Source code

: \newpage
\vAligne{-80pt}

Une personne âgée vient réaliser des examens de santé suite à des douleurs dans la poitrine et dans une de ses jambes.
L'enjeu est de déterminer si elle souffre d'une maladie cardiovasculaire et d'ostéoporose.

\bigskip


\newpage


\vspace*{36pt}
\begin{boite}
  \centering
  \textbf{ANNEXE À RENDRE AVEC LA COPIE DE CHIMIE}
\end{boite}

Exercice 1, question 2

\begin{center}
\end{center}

* [Exercise details] Each line of the material above needs to be returned exactly as written.

* [Finished task]
Source code

: \newpage
\vAligne{-80pt}

Une personne âgée vient réaliser des examens de santé suite à des douleurs dans la poitrine et dans une de ses jambes.
L'enjeu est de déterminer si elle souffre d'une maladie cardiovasculaire et d'ostéoporose.

\bigskip


\newpage


\vspace*{36pt}
\begin{boite}
  \centering
  \textbf{ANNEXE À RENDRE AVEC LA COPIE DE CHIMIE}
\end{boite}

Exercice 1, question 2

\begin{center}
\end{center}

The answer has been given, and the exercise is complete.